• **WHAT TO DO**
Go through the records below and copy out every line holding "local".

• **RECORDS PROVIDED**
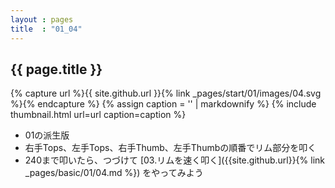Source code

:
 ```yaml
---
layout : pages
title  : "01_04"
---
```


## {{ page.title }}

{% capture url %}{{ site.github.url }}{% link _pages/start/01/images/04.svg %}{% endcapture %}
{% assign caption = '' | markdownify %}
{% include thumbnail.html url=url caption=caption %}


* 01の派生版
* 右手Tops、左手Tops、右手Thumb、左手Thumbの順番でリム部分を叩く
* 240まで叩いたら、つづけて [03.リムを速く叩く]({{site.github.url}}{% link _pages/basic/01/04.md %}) をやってみよう
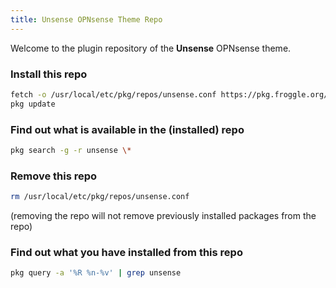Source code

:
 ```yaml
---
title: Unsense OPNsense Theme Repo
---
```


Welcome to the plugin repository of the **Unsense** OPNsense theme.

### Install this repo

```sh
fetch -o /usr/local/etc/pkg/repos/unsense.conf https://pkg.froggle.org/unsense.conf
pkg update
```

### Find out what is available in the (installed) repo

```sh
pkg search -g -r unsense \*
```

### Remove this repo

```sh
rm /usr/local/etc/pkg/repos/unsense.conf
```

(removing the repo will not remove previously installed packages from the repo)

### Find out what you have installed from this repo

```sh
pkg query -a '%R %n-%v' | grep unsense
```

• **RESULT OF THE EXERCISE**
fetch -o /usr/local/etc/pkg/repos/unsense.conf https://pkg.froggle.org/unsense.conf
rm /usr/local/etc/pkg/repos/unsense.conf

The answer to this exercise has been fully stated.